DATASET RECORDS below:
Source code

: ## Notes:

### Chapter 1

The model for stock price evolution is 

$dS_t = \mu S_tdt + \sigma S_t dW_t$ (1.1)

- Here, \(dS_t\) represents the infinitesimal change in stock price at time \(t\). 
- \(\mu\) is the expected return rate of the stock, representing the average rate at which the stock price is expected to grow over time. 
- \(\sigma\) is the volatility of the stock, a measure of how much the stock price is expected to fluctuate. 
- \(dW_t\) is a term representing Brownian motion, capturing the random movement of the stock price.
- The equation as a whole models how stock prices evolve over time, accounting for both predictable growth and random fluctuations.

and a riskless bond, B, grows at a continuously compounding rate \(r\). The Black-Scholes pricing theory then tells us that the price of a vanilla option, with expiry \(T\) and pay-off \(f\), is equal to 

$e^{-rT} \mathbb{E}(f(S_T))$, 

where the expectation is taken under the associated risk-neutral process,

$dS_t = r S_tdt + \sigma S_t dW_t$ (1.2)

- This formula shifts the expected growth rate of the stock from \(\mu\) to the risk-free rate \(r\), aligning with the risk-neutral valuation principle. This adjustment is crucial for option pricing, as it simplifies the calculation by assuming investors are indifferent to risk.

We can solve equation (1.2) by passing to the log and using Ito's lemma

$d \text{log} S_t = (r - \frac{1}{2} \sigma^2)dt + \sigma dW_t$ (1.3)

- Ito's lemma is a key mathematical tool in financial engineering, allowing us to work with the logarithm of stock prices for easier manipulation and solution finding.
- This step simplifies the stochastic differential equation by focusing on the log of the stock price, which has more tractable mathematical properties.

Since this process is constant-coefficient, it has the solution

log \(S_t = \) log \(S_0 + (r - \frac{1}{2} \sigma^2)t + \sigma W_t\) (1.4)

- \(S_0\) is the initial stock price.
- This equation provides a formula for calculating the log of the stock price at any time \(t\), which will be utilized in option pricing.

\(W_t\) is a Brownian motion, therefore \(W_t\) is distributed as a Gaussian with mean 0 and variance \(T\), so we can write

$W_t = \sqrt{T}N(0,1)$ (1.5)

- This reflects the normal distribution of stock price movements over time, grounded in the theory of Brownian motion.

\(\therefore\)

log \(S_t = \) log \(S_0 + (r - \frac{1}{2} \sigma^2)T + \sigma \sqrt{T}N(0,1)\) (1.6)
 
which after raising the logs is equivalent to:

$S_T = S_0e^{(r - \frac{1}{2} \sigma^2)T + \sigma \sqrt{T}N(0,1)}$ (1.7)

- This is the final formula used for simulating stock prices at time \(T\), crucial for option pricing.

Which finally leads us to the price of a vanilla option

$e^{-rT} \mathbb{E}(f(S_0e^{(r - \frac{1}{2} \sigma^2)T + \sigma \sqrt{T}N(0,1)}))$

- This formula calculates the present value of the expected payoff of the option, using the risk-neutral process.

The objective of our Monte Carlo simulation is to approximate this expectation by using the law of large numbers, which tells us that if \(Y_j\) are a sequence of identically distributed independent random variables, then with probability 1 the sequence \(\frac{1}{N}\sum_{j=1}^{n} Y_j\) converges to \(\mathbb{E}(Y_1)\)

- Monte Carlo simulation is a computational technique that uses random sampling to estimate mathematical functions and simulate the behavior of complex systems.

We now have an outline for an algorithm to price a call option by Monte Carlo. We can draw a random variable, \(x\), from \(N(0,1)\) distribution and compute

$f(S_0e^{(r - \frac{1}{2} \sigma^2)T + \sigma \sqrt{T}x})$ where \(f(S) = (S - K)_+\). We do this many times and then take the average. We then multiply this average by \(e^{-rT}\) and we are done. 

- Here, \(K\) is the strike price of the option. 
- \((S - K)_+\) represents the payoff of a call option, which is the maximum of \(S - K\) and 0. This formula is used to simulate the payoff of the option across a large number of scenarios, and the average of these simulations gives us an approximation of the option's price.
End of DATASET RECORDS.
__TASK BRIEF__. Every line containing the string "vanilla" in the entries should be counted; give the resulting number and nothing else.

__RESULT OF THE EXERCISE__. 2